(Stored data Opens)
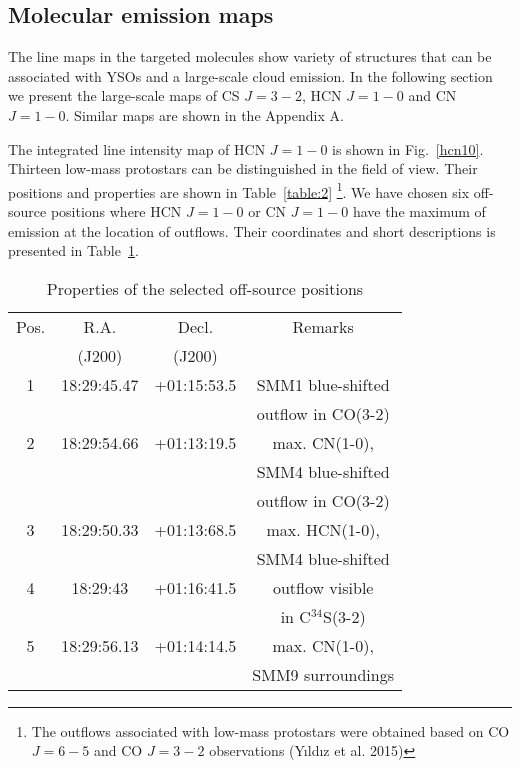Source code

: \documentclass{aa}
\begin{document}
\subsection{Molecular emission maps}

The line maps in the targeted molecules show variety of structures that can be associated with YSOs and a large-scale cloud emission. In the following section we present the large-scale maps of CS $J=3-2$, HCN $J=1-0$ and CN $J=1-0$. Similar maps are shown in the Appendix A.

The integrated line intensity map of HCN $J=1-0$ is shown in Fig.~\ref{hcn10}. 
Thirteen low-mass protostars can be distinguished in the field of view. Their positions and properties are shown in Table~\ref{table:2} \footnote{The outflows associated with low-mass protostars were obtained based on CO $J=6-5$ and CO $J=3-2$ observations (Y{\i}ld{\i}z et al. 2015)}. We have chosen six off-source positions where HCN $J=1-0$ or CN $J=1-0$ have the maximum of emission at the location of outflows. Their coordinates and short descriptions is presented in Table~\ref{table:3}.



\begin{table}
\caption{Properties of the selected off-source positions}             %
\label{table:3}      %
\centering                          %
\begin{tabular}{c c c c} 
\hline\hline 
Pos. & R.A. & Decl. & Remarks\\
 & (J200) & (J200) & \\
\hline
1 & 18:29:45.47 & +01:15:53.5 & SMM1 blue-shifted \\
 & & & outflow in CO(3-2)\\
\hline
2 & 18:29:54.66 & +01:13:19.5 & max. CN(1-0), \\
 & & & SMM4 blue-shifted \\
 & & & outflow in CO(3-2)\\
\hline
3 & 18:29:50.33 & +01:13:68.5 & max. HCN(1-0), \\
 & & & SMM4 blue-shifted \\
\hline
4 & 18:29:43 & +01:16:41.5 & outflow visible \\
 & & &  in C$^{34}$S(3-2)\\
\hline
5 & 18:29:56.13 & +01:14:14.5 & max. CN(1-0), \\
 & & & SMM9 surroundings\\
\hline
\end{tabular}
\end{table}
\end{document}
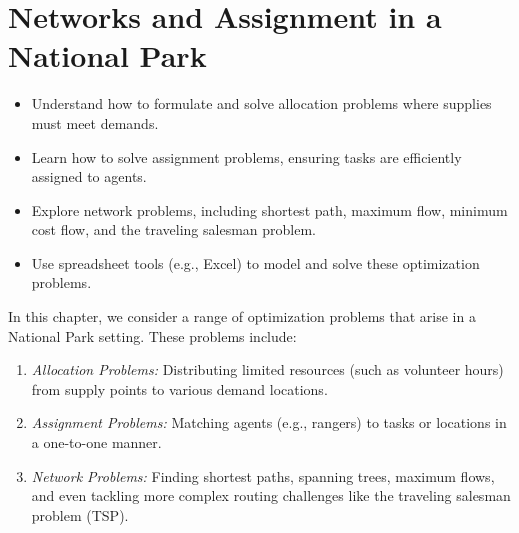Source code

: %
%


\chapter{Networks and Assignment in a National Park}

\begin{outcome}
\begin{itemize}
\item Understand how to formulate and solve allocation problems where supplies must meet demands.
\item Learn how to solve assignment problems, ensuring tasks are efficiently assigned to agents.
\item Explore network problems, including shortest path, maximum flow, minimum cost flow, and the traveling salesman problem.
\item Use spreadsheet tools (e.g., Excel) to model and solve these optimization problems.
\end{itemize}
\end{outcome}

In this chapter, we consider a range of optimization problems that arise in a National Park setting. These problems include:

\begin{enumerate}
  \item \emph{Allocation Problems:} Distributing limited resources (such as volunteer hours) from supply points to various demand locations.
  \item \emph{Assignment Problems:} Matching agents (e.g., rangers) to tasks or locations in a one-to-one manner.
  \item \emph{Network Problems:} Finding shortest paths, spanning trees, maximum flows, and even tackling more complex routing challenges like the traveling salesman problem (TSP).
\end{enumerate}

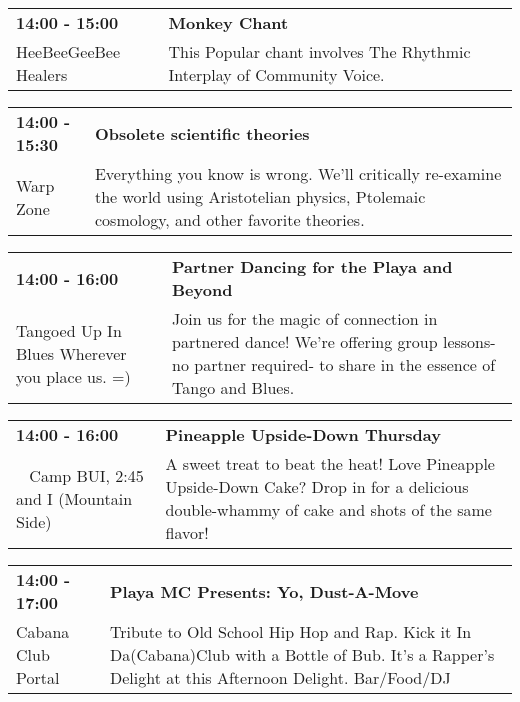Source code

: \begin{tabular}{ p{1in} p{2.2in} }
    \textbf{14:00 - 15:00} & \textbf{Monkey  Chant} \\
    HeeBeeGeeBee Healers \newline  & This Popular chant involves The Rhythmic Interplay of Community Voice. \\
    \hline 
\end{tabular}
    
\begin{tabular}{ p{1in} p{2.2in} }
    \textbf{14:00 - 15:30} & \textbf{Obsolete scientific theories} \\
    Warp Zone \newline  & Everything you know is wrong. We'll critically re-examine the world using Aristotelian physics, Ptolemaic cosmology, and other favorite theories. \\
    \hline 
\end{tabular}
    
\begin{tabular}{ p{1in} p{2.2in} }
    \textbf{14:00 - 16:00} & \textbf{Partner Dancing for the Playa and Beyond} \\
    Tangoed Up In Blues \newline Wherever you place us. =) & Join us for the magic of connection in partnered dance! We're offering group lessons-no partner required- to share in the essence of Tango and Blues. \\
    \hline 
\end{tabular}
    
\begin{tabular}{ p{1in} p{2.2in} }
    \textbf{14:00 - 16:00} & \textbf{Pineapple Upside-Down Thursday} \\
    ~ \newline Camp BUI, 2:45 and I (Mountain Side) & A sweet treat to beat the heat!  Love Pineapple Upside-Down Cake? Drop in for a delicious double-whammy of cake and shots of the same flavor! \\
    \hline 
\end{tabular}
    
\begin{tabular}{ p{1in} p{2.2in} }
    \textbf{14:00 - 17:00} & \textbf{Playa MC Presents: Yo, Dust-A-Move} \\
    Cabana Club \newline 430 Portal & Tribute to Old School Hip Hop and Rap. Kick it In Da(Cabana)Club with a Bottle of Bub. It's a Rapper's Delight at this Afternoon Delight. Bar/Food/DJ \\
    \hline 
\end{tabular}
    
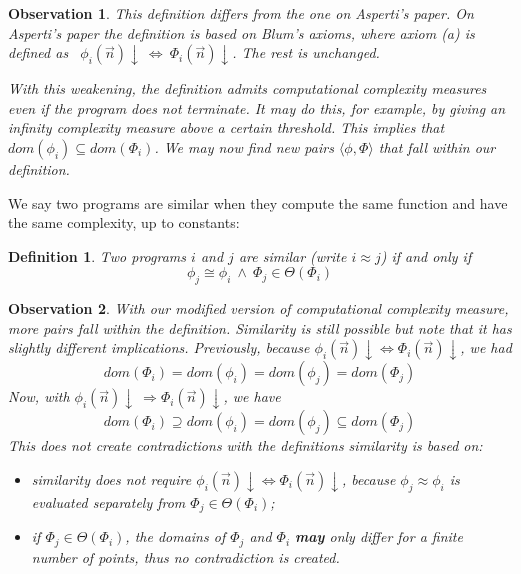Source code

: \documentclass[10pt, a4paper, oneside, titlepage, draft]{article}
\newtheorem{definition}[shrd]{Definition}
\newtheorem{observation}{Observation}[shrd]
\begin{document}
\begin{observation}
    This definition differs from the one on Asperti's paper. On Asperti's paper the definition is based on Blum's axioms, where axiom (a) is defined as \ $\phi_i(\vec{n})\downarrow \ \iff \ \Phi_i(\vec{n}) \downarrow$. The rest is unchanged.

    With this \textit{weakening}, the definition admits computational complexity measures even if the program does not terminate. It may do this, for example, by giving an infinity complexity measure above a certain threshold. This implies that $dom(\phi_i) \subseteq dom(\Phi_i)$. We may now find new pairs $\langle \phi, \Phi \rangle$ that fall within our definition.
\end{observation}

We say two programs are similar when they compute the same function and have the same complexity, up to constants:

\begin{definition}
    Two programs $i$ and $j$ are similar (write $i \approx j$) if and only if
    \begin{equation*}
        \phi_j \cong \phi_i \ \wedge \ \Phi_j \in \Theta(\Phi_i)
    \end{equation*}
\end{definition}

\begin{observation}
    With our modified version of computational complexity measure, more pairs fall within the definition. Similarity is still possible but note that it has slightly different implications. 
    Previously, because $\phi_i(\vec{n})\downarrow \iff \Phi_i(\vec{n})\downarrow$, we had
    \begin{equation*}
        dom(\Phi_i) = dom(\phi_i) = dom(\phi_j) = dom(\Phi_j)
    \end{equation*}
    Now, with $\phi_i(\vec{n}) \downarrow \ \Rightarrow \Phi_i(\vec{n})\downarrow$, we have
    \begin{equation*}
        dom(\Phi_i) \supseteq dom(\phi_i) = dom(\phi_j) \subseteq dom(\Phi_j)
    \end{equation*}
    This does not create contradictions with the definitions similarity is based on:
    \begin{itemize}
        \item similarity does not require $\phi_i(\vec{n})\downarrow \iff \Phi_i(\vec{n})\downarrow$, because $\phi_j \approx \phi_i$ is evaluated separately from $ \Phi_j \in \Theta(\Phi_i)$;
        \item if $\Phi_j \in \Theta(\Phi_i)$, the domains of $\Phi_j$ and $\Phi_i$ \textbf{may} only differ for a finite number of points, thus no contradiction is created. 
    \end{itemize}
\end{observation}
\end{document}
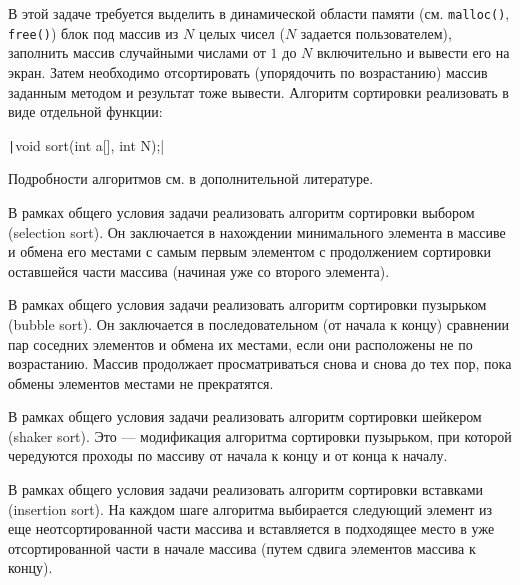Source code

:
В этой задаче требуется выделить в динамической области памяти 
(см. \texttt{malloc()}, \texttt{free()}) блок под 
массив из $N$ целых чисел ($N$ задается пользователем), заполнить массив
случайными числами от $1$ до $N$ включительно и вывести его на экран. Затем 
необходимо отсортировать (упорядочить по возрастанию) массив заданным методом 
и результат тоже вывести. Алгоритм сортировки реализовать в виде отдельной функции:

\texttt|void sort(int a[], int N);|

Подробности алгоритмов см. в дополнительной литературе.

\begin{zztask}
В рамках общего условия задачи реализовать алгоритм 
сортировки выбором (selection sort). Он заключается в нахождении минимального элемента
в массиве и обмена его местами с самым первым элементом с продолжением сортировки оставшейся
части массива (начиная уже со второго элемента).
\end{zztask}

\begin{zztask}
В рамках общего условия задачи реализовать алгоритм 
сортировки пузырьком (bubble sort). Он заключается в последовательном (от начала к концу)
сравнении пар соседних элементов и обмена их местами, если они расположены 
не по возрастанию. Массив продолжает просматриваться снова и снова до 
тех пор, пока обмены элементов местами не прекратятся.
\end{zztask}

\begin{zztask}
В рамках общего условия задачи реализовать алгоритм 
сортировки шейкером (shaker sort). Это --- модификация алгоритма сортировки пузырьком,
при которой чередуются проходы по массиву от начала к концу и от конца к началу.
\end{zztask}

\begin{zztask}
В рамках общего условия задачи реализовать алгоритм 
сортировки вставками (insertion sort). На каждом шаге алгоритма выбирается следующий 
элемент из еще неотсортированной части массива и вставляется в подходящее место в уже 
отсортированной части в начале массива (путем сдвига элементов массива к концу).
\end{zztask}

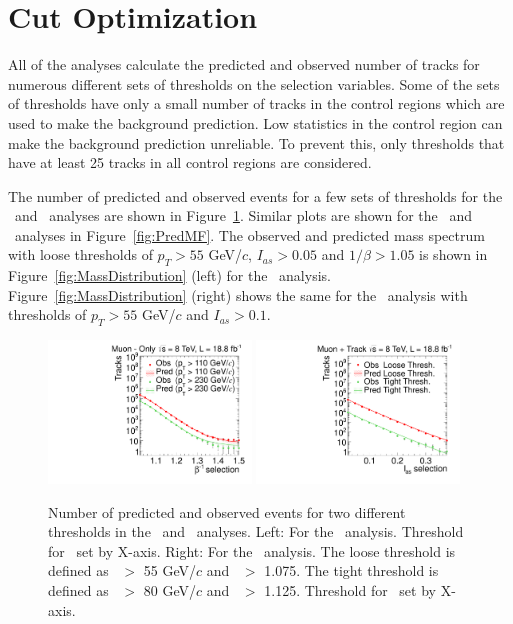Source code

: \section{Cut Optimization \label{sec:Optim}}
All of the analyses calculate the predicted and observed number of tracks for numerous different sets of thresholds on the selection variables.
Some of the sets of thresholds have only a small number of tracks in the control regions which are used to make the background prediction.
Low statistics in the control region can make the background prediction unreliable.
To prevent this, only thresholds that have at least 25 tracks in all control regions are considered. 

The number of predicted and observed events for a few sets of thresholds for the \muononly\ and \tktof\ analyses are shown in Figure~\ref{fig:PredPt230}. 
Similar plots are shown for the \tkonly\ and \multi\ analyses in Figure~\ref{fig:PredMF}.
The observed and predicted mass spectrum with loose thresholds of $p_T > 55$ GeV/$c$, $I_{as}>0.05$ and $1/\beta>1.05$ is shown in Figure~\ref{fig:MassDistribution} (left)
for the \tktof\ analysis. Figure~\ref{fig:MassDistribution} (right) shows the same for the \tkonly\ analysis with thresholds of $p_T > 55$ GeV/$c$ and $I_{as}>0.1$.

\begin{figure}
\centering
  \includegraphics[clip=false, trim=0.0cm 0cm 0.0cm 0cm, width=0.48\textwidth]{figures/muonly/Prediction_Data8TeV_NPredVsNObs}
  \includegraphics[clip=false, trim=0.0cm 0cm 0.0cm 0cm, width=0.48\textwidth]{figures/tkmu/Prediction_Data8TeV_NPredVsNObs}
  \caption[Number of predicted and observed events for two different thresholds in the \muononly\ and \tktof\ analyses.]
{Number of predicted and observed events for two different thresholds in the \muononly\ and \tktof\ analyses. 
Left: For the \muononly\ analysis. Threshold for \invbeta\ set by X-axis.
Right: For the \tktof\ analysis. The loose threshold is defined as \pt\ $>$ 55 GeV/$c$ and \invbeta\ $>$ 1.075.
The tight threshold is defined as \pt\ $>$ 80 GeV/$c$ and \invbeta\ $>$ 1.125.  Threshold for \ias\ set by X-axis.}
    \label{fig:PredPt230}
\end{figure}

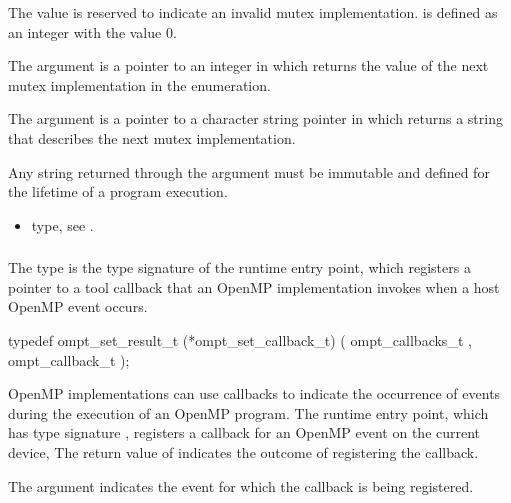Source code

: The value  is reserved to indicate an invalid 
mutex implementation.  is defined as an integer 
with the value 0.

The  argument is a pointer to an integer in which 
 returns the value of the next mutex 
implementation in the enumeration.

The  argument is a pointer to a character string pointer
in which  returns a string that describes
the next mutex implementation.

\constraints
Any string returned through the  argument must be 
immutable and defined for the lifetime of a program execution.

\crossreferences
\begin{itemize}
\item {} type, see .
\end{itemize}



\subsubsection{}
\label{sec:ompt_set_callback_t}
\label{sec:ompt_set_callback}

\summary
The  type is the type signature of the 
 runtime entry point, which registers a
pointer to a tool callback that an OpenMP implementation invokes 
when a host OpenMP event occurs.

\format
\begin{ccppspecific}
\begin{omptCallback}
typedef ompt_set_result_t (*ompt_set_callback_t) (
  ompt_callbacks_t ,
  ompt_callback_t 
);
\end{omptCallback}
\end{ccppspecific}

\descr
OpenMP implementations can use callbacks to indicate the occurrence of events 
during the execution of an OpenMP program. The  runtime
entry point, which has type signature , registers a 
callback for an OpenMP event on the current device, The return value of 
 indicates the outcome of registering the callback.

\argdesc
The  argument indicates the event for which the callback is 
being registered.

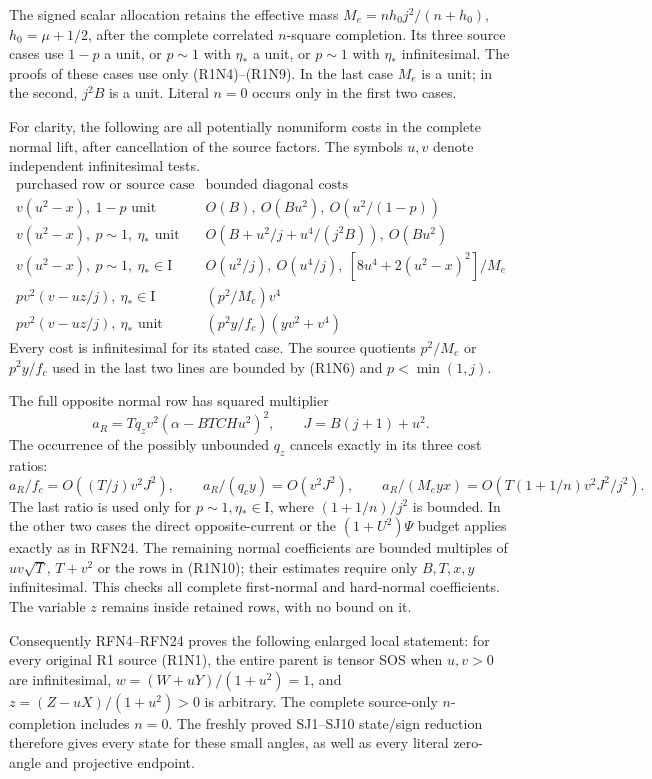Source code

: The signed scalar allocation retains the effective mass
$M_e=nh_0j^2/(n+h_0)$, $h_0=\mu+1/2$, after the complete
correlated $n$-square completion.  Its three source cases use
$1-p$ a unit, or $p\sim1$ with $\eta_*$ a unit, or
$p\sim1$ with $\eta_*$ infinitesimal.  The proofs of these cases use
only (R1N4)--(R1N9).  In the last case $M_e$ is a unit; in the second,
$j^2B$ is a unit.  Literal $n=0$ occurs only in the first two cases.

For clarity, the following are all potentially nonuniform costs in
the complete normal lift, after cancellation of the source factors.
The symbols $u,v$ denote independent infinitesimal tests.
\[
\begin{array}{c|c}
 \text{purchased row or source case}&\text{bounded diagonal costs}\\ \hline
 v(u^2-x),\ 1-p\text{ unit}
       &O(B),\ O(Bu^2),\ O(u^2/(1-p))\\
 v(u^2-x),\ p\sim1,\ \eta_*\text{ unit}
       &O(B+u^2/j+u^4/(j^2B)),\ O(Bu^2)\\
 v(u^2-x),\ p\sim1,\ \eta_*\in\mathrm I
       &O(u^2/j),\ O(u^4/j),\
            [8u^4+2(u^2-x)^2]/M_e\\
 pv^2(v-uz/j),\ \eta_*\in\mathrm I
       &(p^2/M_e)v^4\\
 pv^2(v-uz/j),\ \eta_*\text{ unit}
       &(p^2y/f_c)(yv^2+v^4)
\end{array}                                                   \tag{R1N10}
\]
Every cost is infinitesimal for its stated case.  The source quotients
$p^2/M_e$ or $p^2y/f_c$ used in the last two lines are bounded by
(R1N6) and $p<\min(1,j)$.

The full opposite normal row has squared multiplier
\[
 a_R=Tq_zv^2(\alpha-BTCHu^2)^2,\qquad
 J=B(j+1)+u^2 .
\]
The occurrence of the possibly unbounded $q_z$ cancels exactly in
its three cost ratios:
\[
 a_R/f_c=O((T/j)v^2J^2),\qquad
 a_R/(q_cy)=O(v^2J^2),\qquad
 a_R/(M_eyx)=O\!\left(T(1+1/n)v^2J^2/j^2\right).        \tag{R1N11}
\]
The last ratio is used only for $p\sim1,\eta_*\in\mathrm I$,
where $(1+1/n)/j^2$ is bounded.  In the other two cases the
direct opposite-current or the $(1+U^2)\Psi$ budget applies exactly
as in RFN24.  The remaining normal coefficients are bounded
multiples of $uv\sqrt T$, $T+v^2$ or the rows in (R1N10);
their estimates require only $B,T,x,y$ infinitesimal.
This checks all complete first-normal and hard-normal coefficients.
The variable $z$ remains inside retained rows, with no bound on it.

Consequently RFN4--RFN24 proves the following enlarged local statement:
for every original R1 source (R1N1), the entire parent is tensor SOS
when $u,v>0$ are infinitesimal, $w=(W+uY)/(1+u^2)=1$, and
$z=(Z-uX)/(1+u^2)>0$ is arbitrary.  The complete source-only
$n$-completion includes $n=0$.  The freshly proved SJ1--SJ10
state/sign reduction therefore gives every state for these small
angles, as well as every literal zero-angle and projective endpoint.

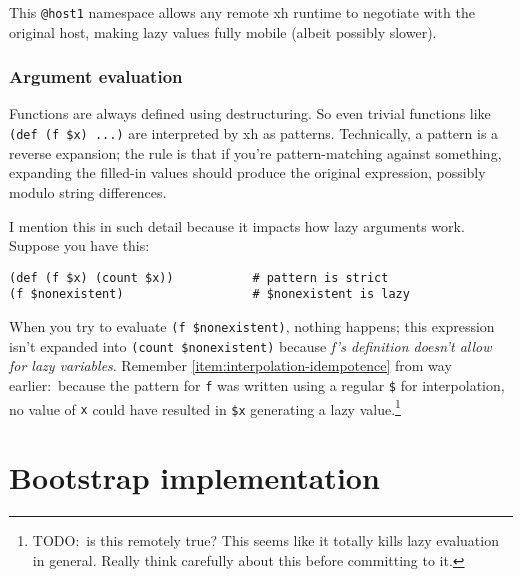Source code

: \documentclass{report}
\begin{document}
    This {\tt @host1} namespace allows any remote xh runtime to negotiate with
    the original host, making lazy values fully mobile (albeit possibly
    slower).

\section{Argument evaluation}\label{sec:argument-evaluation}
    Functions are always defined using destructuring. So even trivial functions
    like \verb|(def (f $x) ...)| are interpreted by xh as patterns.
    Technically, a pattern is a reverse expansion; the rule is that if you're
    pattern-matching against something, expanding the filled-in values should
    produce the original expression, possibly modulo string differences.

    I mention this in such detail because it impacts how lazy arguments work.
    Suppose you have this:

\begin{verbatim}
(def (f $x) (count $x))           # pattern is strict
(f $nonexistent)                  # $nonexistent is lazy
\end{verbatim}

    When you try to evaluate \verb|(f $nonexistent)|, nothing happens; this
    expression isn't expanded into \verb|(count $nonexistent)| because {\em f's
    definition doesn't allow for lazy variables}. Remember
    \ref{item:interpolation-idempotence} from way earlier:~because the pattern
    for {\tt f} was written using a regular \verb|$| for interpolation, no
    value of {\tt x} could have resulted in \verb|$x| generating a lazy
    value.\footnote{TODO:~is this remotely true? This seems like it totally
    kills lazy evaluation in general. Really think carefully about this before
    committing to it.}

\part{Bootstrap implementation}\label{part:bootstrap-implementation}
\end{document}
(Stored data Closes)
[Work to be completed]
State how many lines of the records above contain the word "entry", giving only that number.

[Exercise result]
2